The architecture of our BNN is essentially the same as the model described in Section 3.1, with each weight replaced by a normal distribution defined by the trainable parameters (*μ*, *σ*), representing, respectively, the mean and the standard deviation of the distribution, so that the total number of parameters roughly doubles with respect to its deterministic counterpart.

Frequently, when transposing a deterministic network to its Bayesian counterpart, only the weights of the last few layers of the network are treated as distributions, as this simplifies the implementation and the computational complexity of the problem. We found out instead that our model achieved better performance in terms of generalization converting to the Bayesian framework all convolutional and fully connected layers of the model and removing instead all dropout and batch normalization layers.

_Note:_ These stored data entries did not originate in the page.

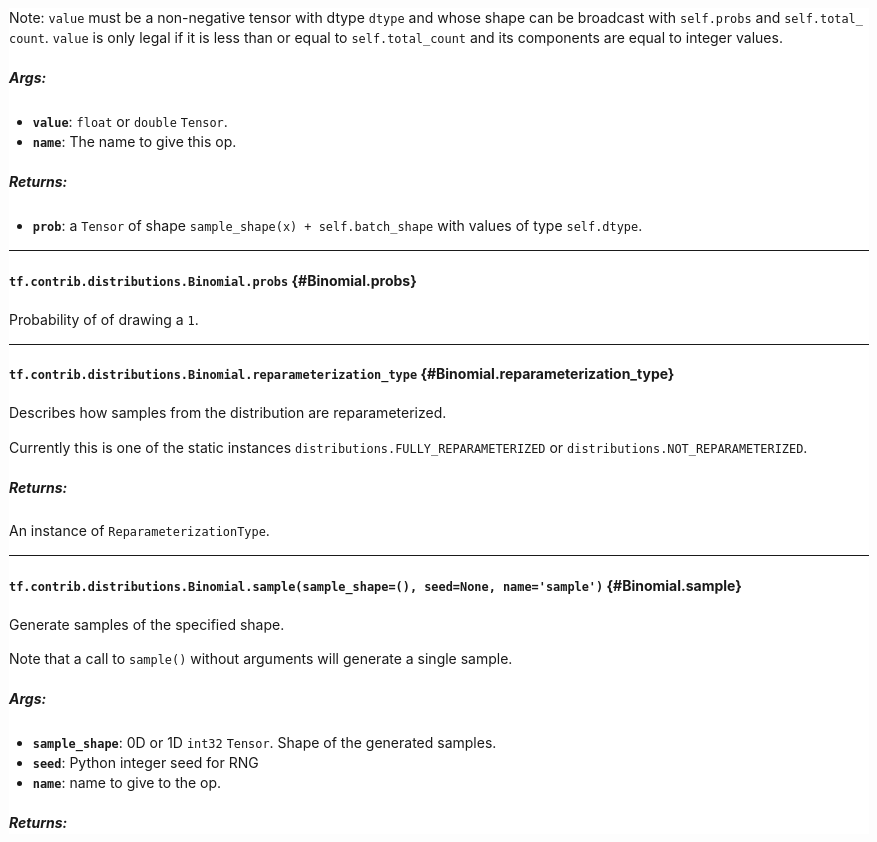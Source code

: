 Note: `value` must be a non-negative tensor with dtype `dtype` and whose shape
can be broadcast with `self.probs` and `self.total_count`. `value` is only legal
if it is less than or equal to `self.total_count` and its components are equal
to integer values.

##### Args:


*  <b>`value`</b>: `float` or `double` `Tensor`.
*  <b>`name`</b>: The name to give this op.

##### Returns:


*  <b>`prob`</b>: a `Tensor` of shape `sample_shape(x) + self.batch_shape` with
    values of type `self.dtype`.


- - -

#### `tf.contrib.distributions.Binomial.probs` {#Binomial.probs}

Probability of of drawing a `1`.


- - -

#### `tf.contrib.distributions.Binomial.reparameterization_type` {#Binomial.reparameterization_type}

Describes how samples from the distribution are reparameterized.

Currently this is one of the static instances
`distributions.FULLY_REPARAMETERIZED`
or `distributions.NOT_REPARAMETERIZED`.

##### Returns:

  An instance of `ReparameterizationType`.


- - -

#### `tf.contrib.distributions.Binomial.sample(sample_shape=(), seed=None, name='sample')` {#Binomial.sample}

Generate samples of the specified shape.

Note that a call to `sample()` without arguments will generate a single
sample.

##### Args:


*  <b>`sample_shape`</b>: 0D or 1D `int32` `Tensor`. Shape of the generated samples.
*  <b>`seed`</b>: Python integer seed for RNG
*  <b>`name`</b>: name to give to the op.

##### Returns:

The only other notable difference with the deterministic DGCNN model is the use of scaled exponential linear units (SELUs) as an activation function, known to induce self-normalizing properties [27] in the neural networks improving stability and robustness.

We used the whole information as input features from the calorimeter simulation, being the configuration, which performed best in the deterministic case. Even if not strictly necessary to compute the KL divergence, the values of the parameters are sampled multiple times at each training step, to give more stability to the optimization process. Using three samples in each iteration provided a good trade-off between memory usage and performances.

In Figure 9, for the four most challenging classes of decay, we show improvements in terms of ROC curves and AUC of the Bayesian model over the deterministic one. Table 4 shows the accuracies reached in the test phase for different number of samplings considering all the events and for different minimum confidence thresholds on the final prediction. We do not find much improvement in terms of overall accuracy and confidence of the model when using more than 10 samples at test time. In Figure 10, we compare confusion matrices on the test set applying no threshold or a 0.7 threshold on the minimum confidence of the prediction.

**TABLE 4**. Bayesian DGCNN test accuracies by varying number of samples of network parameters and minimum confidence in the classification prediction.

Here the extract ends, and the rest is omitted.